- Title: Rabbi

Personal life
- Born: 21 January 1945 Glasgow, Scotland
- Died: 8 December 2008 (aged 63) Jerusalem, Israel
- Buried: Har HaMenuchot cemetery
- Spouse: Gilla Ratzersdorfer Rosen
- Children: 6
- Parent(s): Rabbi Kopul and Bella Rosen
- Education: Grodno Yeshiva Beer Yaakov and University College London

Religious life
- Religion: Judaism
- Denomination: Orthodox
- Profession: Rabbi and teacher

Jewish leader
- Position: Founder
- Organisation: Yakar
- Began: 1978
- Ended: 2008
- Residence: Jerusalem, Israel
- Semikhah: 1973

= Michael Rosen (rabbi) =

Michael "Mickey" Rosen (Shmuel Meir ben HaRav Yaakov Kopul, 21 January 1945 – 8 December 2008) was a British-born Israeli rabbi and founder of Yakar, an innovative Jewish learning community and synagogue.

==Biography==
Michael Rosen was one of three sons of Rabbi Yaakov Kopul and Bella Rosen. He was born in Glasgow, Scotland. His thinking was strongly influenced by his father, who rejected fundamentalism and obscurantism and instead embraced secular wisdom while remaining committed to religious life. Rosen was first educated at Carmel College, the school his father had founded based on this philosophical orientation. He then continued his education at the Slabodka Yeshiva and the Grodno Yeshiva Be'er Ya'akov, both in Bnei Brak. He received semikhah from the latter in 1973. In addition, he studied at the Harry Fischel Institute for Talmudic Research in Jerusalem, and was presented with a second semikhah by Chief Rabbi Isser Yehuda Unterman.

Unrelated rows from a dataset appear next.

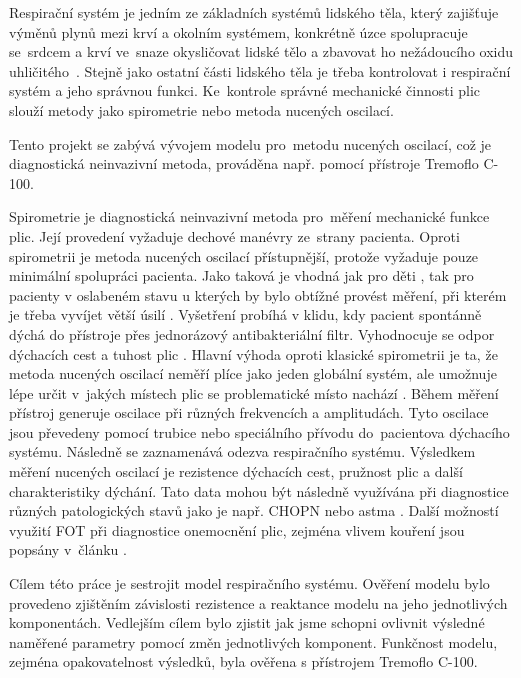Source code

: Respirační systém je jedním ze základních systémů lidského těla, který zajišťuje výměnů plynů mezi krví a okolním systémem, konkrétně úzce spolupracuje se~srdcem a krví ve~snaze okysličovat lidské tělo a zbavovat ho nežádoucího oxidu uhličitého~\cite{muni}. Stejně jako ostatní části lidského těla je třeba kontrolovat i respirační systém a jeho správnou funkci. Ke~kontrole správné mechanické činnosti plic slouží metody jako spirometrie nebo metoda nucených oscilací. 

Tento projekt se zabývá vývojem modelu pro~metodu nucených oscilací, což je diagnostická neinvazivní metoda, prováděna např. pomocí přístroje Tremoflo C-100.  


Spirometrie je diagnostická neinvazivní metoda pro~měření mechanické funkce plic. Její provedení vyžaduje dechové manévry ze~strany pacienta. Oproti spirometrii je metoda nucených oscilací přístupnější, protože vyžaduje pouze minimální spolupráci pacienta. Jako taková je vhodná jak pro děti \cite{StarczewskaDymek2019}, tak pro pacienty v oslabeném stavu u kterých by bylo obtížné provést měření, při kterém je třeba vyvíjet větší úsilí \cite{Vlcek2018}. Vyšetření probíhá v klidu, kdy pacient spontánně dýchá do přístroje přes jednorázový antibakteriální filtr. Vyhodnocuje se odpor dýchacích cest a tuhost plic \cite{Vlcek2018}.
Hlavní výhoda oproti klasické spirometrii je ta, že metoda nucených oscilací neměří plíce jako jeden globální systém, ale umožnuje lépe určit v~jakých místech plic se problematické místo nachází \cite{Bhattarai27August2020}.
Během měření přístroj generuje oscilace při různých frekvencích a amplitudách. Tyto oscilace jsou převedeny pomocí trubice nebo speciálního přívodu do~pacientova dýchacího systému. Následně se zaznamenává odezva respiračního systému. Výsledkem měření nucených oscilací je rezistence dýchacích cest, pružnost plic a další charakteristiky dýchání. Tato data mohou být následně využívána při diagnostice různých patologických stavů jako je např. CHOPN nebo astma \cite{Vlcek2018}.
Další možností využití FOT při diagnostice onemocnění plic, zejména vlivem kouření jsou popsány v~článku \cite{OliveiraRibeiro2018}.


Cílem této práce je sestrojit model respiračního systému. Ověření modelu bylo provedeno zjištěním závislosti rezistence a reaktance modelu na jeho jednotlivých komponentách.
Vedlejším cílem bylo zjistit jak jsme schopni ovlivnit výsledné naměřené parametry pomocí změn jednotlivých komponent. Funkčnost modelu, zejména opakovatelnost výsledků, byla ověřena s přístrojem Tremoflo C-100.

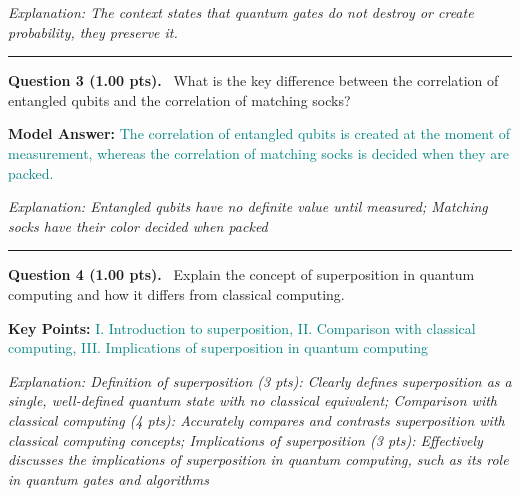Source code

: \documentclass[12pt,a4paper]{article}
\begin{document}
\textit{\small Explanation: The context states that quantum gates do not destroy or create probability, they preserve it.}



\vspace{0.8em}
\noindent\rule{\linewidth}{0.2pt}
\vspace{0.3em}


\noindent
\textbf{Question 3 (1.00 pts).}~
What is the key difference between the correlation of entangled qubits and the correlation of matching socks?


\textbf{Model Answer:} \textcolor{teal}{The correlation of entangled qubits is created at the moment of measurement, whereas the correlation of matching socks is decided when they are packed.}



\textit{\small Explanation: Entangled qubits have no definite value until measured; Matching socks have their color decided when packed}



\vspace{0.8em}
\noindent\rule{\linewidth}{0.2pt}
\vspace{0.3em}


\noindent
\textbf{Question 4 (1.00 pts).}~
Explain the concept of superposition in quantum computing and how it differs from classical computing.


\textbf{Key Points:} \textcolor{teal}{I. Introduction to superposition, II. Comparison with classical computing, III. Implications of superposition in quantum computing}



\textit{\small Explanation: Definition of superposition (3 pts): Clearly defines superposition as a single, well-defined quantum state with no classical equivalent; Comparison with classical computing (4 pts): Accurately compares and contrasts superposition with classical computing concepts; Implications of superposition (3 pts): Effectively discusses the implications of superposition in quantum computing, such as its role in quantum gates and algorithms}
\end{document}
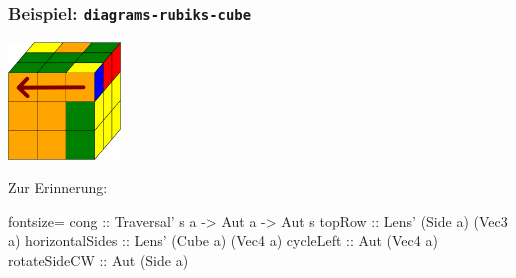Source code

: \documentclass{beamer}
\begin{document}
\begin{frame}[fragile]
  \frametitle{Beispiel: \texttt{diagrams-rubiks-cube}}
  \begin{minipage}{0.3 \linewidth}
    \includegraphics[width=3cm]{images/rubiks-cube.png}
  \end{minipage}
  \begin{minipage}{0.68 \linewidth}
  \end{minipage}

  \vspace{0.5cm}
  \begin{minipage}{0.7 \linewidth}
    \begin{mdframed}[backgroundcolor=yellow]
      Zur Erinnerung:
      \begin{haskellcode*}{fontsize=\footnotesize}
cong :: Traversal' s a -> Aut a -> Aut s
topRow :: Lens' (Side a) (Vec3 a)
horizontalSides :: Lens' (Cube a) (Vec4 a)
cycleLeft :: Aut (Vec4 a)
rotateSideCW :: Aut (Side a)
      \end{haskellcode*}
    \end{mdframed}
  \end{minipage}
\end{frame}
\end{document}

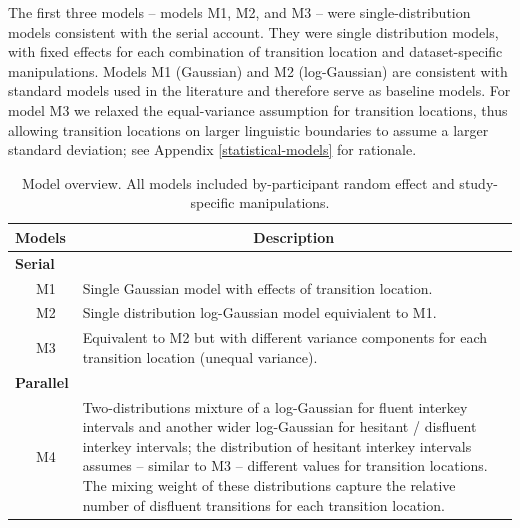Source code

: \documentclass[
  man,floatsintext]{apa7}
\begin{document}
The first three models -- models M1, M2, and M3 -- were single-distribution models consistent with the serial account. They were single distribution models, with fixed effects for each combination of transition location and dataset-specific manipulations. Models M1 (Gaussian) and M2 (log-Gaussian) are consistent with standard models used in the literature and therefore serve as baseline models. For model M3 we relaxed the equal-variance assumption for transition locations, thus allowing transition locations on larger linguistic boundaries to assume a larger standard deviation; see Appendix \ref{statistical-models} for rationale.

\begin{table}[tbp]

\begin{center}
\begin{threeparttable}

\caption{\label{tab:models}Model overview. All models included by-participant random effect and study-specific manipulations.}

\begin{tabular}{lp{13cm}}
\toprule
Models & \multicolumn{1}{c}{Description}\\
\midrule
\textbf{Serial} & \\
\ \ \ M1 & Single Gaussian model with effects of transition location.\\
\ \ \ M2 & Single distribution log-Gaussian model equivialent to M1.\\
\ \ \ M3 & Equivalent to M2 but with different variance components for each transition location (unequal variance).\\
\textbf{Parallel} & \\
\ \ \ M4 & Two-distributions mixture of a log-Gaussian for fluent interkey intervals and another wider log-Gaussian for hesitant / disfluent interkey intervals; the distribution of hesitant interkey intervals assumes -- similar to M3 -- different values for transition locations. The mixing weight of these distributions capture the relative number of disfluent transitions for each transition location.\\
\bottomrule
\end{tabular}

\end{threeparttable}
\end{center}

\end{table}
\end{document}
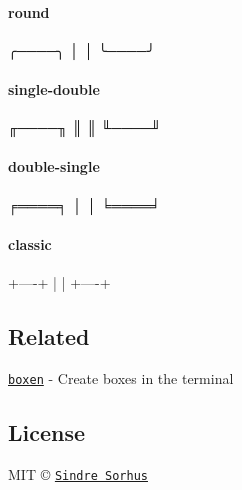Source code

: \paragraph*{{\ttfamily round}}


\begin{DoxyCode}
╭────╮
│    │
╰────╯
\end{DoxyCode}


\paragraph*{{\ttfamily single-\/double}}


\begin{DoxyCode}
╓────╖
║    ║
╙────╜
\end{DoxyCode}


\paragraph*{{\ttfamily double-\/single}}


\begin{DoxyCode}
╒════╕
│    │
╘════╛
\end{DoxyCode}


\paragraph*{{\ttfamily classic}}


\begin{DoxyCode}
+----+
|    |
+----+
\end{DoxyCode}


\subsection*{Related}


\begin{DoxyItemize}
\item \href{https://github.com/sindresorhus/boxen}{\tt boxen} -\/ Create boxes in the terminal
\end{DoxyItemize}

\subsection*{License}

M\+IT © \href{http://sindresorhus.com}{\tt Sindre Sorhus}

After serving as a rabbi near Manchester, Rosen opened a Jewish educational center in London in 1978 called Yakar – Center for Tradition and Creativity, whose name is an acronym of his father's name, Yaakov Kopul Rosen, and also means precious or worthy in the Hebrew language. In 1992 he established a Yakar center in Jerusalem and, in 2007, another in Tel Aviv. What was unique about the Yakar concept was that it blended traditional Jewish learning with social action, interfaith dialogue and the arts.

In 1994, Rosen received a Ph.D. from University College London after submitting a dissertation entitled A Commentary on Job Attributed to Rashbam. In 2008 he published a book about Hasidic Judaism entitled The Quest for Authenticity: The Thought of Reb Simchah Bunim about Simcha Bunim of Peshischa.

He spent his last three weeks in coma after a fall. He was buried on 9 December 2008 in the Har HaMenuchot cemetery in Jerusalem. He was survived by his wife, Gilla, six children, twenty six grandchildren, his two brothers, Rabbi Jeremy Rosen and Rabbi David Rosen, and his sister, Angela.

He was widely considered one of the most popular and revered Anglo-immigrant rabbis in Israel.